6.11     In de toelichting op Regel 4 van de Erecode is ondermeer vermeld, dat de Erecode niet de juiste plaats is om gedetailleerde regels voor te schrijven met betrekking tot de wijze waarop onderhandelingen moeten worden gevoerd. In deze toelichting is wel vermeld dat het NVM-lid op zeer zorgvuldige wijze met biedingen dient om te gaan, zowel ten opzichte van zijn opdrachtgever als tegenover zijn wederpartij.

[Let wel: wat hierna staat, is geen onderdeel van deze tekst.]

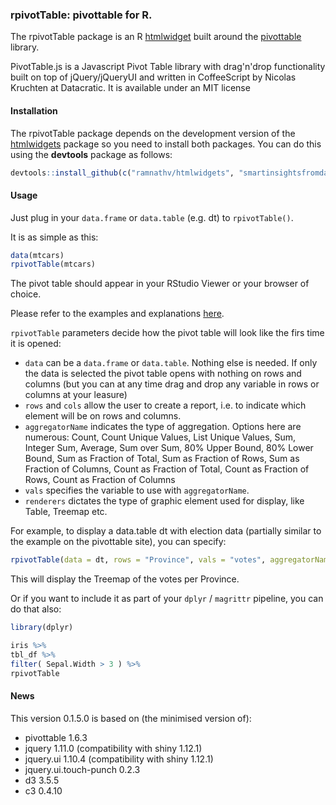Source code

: ### rpivotTable:  pivottable for R.

The rpivotTable package is an R [htmlwidget](http://htmlwidgets.org)  built around the [pivottable](http://nicolas.kruchten.com/pivottable/examples/)  library.

PivotTable.js is a Javascript Pivot Table library with drag'n'drop functionality built on top of jQuery/jQueryUI and  written in CoffeeScript by Nicolas Kruchten at Datacratic. It is available under an MIT license

#### Installation

The rpivotTable package depends on the development version of the [htmlwidgets](https://github.com/ramnathv/htmlwidgets) package so you need to install both packages. You can do this using the **devtools** package as follows:

```R
devtools::install_github(c("ramnathv/htmlwidgets", "smartinsightsfromdata/rpivotTable"))
```

#### Usage

Just plug in your `data.frame` or `data.table` (e.g. dt) to `rpivotTable()`.

It is as simple as this:

```R
data(mtcars)
rpivotTable(mtcars)
```
The pivot table should appear in your RStudio Viewer or your browser of choice.

Please refer to the examples and explanations [here](https://github.com/nicolaskruchten/pivottable/wiki/Parameters). 

`rpivotTable` parameters decide how the pivot table will look like the firs time it is opened:

* `data` can be a `data.frame` or `data.table`. Nothing else is needed.  If only the data is selected the pivot table opens with nothing on rows and columns (but you can at any time drag and drop any variable in rows or columns at your leasure)
* `rows` and `cols` allow the user to create a report, i.e. to indicate which element will be on rows and columns.
* `aggregatorName` indicates the type of aggregation. Options here are numerous: Count, Count Unique Values, List Unique Values, Sum, Integer Sum, Average, Sum over Sum, 80% Upper Bound, 80% Lower Bound, Sum as Fraction of Total, Sum as Fraction of Rows, Sum as Fraction of Columns, Count as Fraction of Total, Count as Fraction of Rows, Count as Fraction of Columns
* `vals` specifies the variable to use with `aggregatorName`. 
* `renderers` dictates the type of graphic element used for display, like Table, Treemap etc.

For example, to display a data.table dt with election data (partially similar to the example on the pivottable site), you can specify:

```R
rpivotTable(data = dt, rows = "Province", vals = "votes", aggregatorName = "Sum", rendererName = "Treemap")
```

This will display the Treemap of the votes per Province.

Or if you want to include it as part of your `dplyr` / `magrittr` pipeline, you can do that also:

```R
library(dplyr)

iris %>%
tbl_df %>%
filter( Sepal.Width > 3 ) %>%
rpivotTable
```

#### News


This version 0.1.5.0 is based on (the minimised version of):

* pivottable 1.6.3
* jquery 1.11.0 (compatibility with shiny 1.12.1)
* jquery.ui 1.10.4 (compatibility with shiny 1.12.1)
* jquery.ui.touch-punch 0.2.3
* d3 3.5.5
* c3 0.4.10



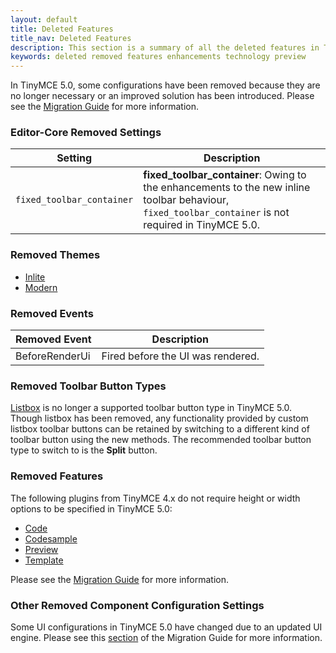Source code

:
 ```yaml
---
layout: default
title: Deleted Features
title_nav: Deleted Features
description: This section is a summary of all the deleted features in TinyMCE 5.0 Beta.
keywords: deleted removed features enhancements technology preview
---
```


In TinyMCE 5.0, some configurations have been removed because they are no longer necessary or an improved solution has been introduced. Please see the [Migration Guide]({{site.baseurl}}/migrating-from-4x/) for more information.

### Editor-Core Removed Settings

| **Setting** | **Description** |
| ----------- | --------------- |
| `fixed_toolbar_container` | **fixed_toolbar_container**: Owing to the enhancements to the new inline toolbar behaviour, `fixed_toolbar_container` is not required in TinyMCE 5.0. |

### Removed Themes

* [Inlite]({{site.baseurl}}/migration-from-4x/#inlite)
* [Modern]({{site.baseurl}}/migration-from-4x/#modern)

### Removed Events

| **Removed Event** | **Description**|
| ----------------- | -------------- |
| BeforeRenderUi | Fired before the UI was rendered. |

### Removed Toolbar Button Types

[Listbox](https://www.tiny.cloud/docs/demo/custom-toolbar-listbox/) is no longer a supported toolbar button type in TinyMCE 5.0. Though listbox has been removed, any functionality provided by custom listbox toolbar buttons can be retained by switching to a different kind of toolbar button using the new methods. The recommended toolbar button type to switch to is the **Split** button.

### Removed Features

The following plugins from TinyMCE 4.x do not require height or width options to be specified in TinyMCE 5.0:

* [Code]({{site.baseurl}}/plugins/code/)
* [Codesample]({{site.baseurl}}plugins/codesample/)
* [Preview]({{site.baseurl}}plugins/preview/)
* [Template]({{site.baseurl}}plugins/template/)

Please see the [Migration Guide]({{site.baseurl}}/migrating-from-4x/) for more information.

### Other Removed Component Configuration Settings

Some UI configurations in TinyMCE 5.0 have changed due to an updated UI engine. Please see this [section]({{site.baseurl}}/migrating-from-4x/#otherremovedcomponentconfigurationsettings) of the Migration Guide for more information.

6.12     De Centrale Raad van Toezicht is van oordeel dat beklaagde, tegen de achtergrond van het verloop van de onderhandelingen als weergegeven onder 6.8 – 6.10, niet met voldoende zorgvuldigheid rekening heeft gehouden met de belangen van appellant en diens opdrachtgeefster, door appellant op 9 juli 2009 na de verzending van de e-mail om 09.05 uur, slechts gedurende 25 minuten de gelegenheid te bieden om in overleg met zijn opdrachtgeefster een uiterste bod uit te brengen, dit nog daargelaten dat niet is komen vast te staan dat beklaagde zich op 9 juli 2009 uiterlijk om 09.30 uur moest uitlaten over het door de andere gegadigde uitgebrachte bod. Het feit dat beklaagde heeft gesteld dat tevergeefs is getracht appellant op 9 juli 2009 tussen 09.05 uur en 09.30 uur telefonisch te bereiken, doet daaraan niet af.

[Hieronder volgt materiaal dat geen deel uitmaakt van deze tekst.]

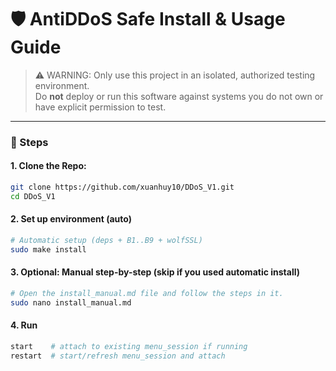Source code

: # 🛡️ AntiDDoS Safe Install & Usage Guide

> ⚠️ WARNING: Only use this project in an isolated, authorized testing
> environment.\
> Do **not** deploy or run this software against systems you do not own or have
> explicit permission to test.

---

### 🚀 Steps

#### 1. Clone the Repo:

```bash
git clone https://github.com/xuanhuy10/DDoS_V1.git
cd DDoS_V1
```

#### 2. Set up environment (auto)

```bash
# Automatic setup (deps + B1..B9 + wolfSSL)
sudo make install

```

#### 3. Optional: Manual step-by-step (skip if you used automatic install)

```bash
# Open the install_manual.md file and follow the steps in it.
sudo nano install_manual.md 
```

#### 4. Run

```bash
start    # attach to existing menu_session if running
restart  # start/refresh menu_session and attach
```

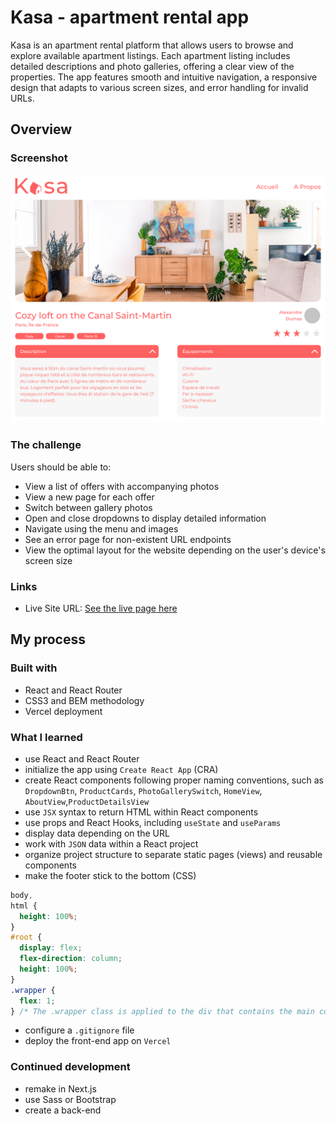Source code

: # Kasa - apartment rental app

Kasa is an apartment rental platform that allows users to browse and explore available apartment listings. Each apartment listing includes detailed descriptions and photo galleries, offering a clear view of the properties. The app features smooth and intuitive navigation, a responsive design that adapts to various screen sizes, and error handling for invalid URLs.

## Overview

### Screenshot

![](/src/images/screenshot.png)

### The challenge

Users should be able to:

- View a list of offers with accompanying photos
- View a new page for each offer
- Switch between gallery photos
- Open and close dropdowns to display detailed information
- Navigate using the menu and images
- See an error page for non-existent URL endpoints
- View the optimal layout for the website depending on the user's device's screen size

### Links

- Live Site URL: [See the live page here](https://kasa-app-five.vercel.app/)

## My process

### Built with

- React and React Router
- CSS3 and BEM methodology
- Vercel deployment

### What I learned

- use React and React Router
- initialize the app using `Create React App` (CRA)
- create React components following proper naming conventions, such as
  `DropdownBtn`, `ProductCards`, `PhotoGallerySwitch`, `HomeView`, `AboutView`,`ProductDetailsView`
- use `JSX` syntax to return HTML within React components
- use props and React Hooks, including `useState` and `useParams`
- display data depending on the URL
- work with `JSON` data within a React project
- organize project structure to separate static pages (views) and reusable components
- make the footer stick to the bottom (CSS)

```css
body,
html {
  height: 100%;
}
#root {
  display: flex;
  flex-direction: column;
  height: 100%;
}
.wrapper {
  flex: 1;
} /* The .wrapper class is applied to the div that contains the main content of the page, excluding the footer. It uses flex: 1 to allow the content to expand and fill available space in a flex container. */
```

- configure a `.gitignore` file
- deploy the front-end app on `Vercel`

### Continued development

- remake in Next.js
- use Sass or Bootstrap
- create a back-end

6.13     De klacht is gegrond en de Centrale Raad van Toezicht acht na te melden straf juist. De Centrale Raad van Toezicht acht voorts termen aanwezig om beklaagde te belasten met de kosten die zijn verbonden aan de behandeling van de klacht in hoger beroep.
6.14     Gelet op de inhoud van de statuten en het Reglement Tuchtrechtspraak NVM komt de Centrale Raad van Toezicht tot de volgende uitspraak.

7.             Beslissing in hoger beroep
7.1         Vernietigt de beslissing van 2 december 2010 van de Raad van Toezicht ’s-Gravenhage.
7.2         Verklaart de klacht gegrond.
7.3         Legt aan beklaagde de straf van berisping op.
7.4         Bepaalt dat beklaagde terzake van de kosten van de behandeling van de klacht in hoger beroep een bijdrage van € 2.753,– zal voldoen en bepaalt dat dit bedrag binnen zes weken na ondertekening van deze uitspraak aan de Nederlandse Vereniging van Makelaars o.g. en Vastgoeddeskundigen NVM gevestigd te Nieuwegein zal worden voldaan.

Aldus gewezen te Amersfoort door mr. D.H. de Witte, voorzitter, K.E. Mollema, mr. J.T. Anema, W. van Haselen en R. Wijmenga in aanwezigheid van en gehoord het advies van mr. J.A. van den Berg, secretaris en ondertekend op 29 februari 2012.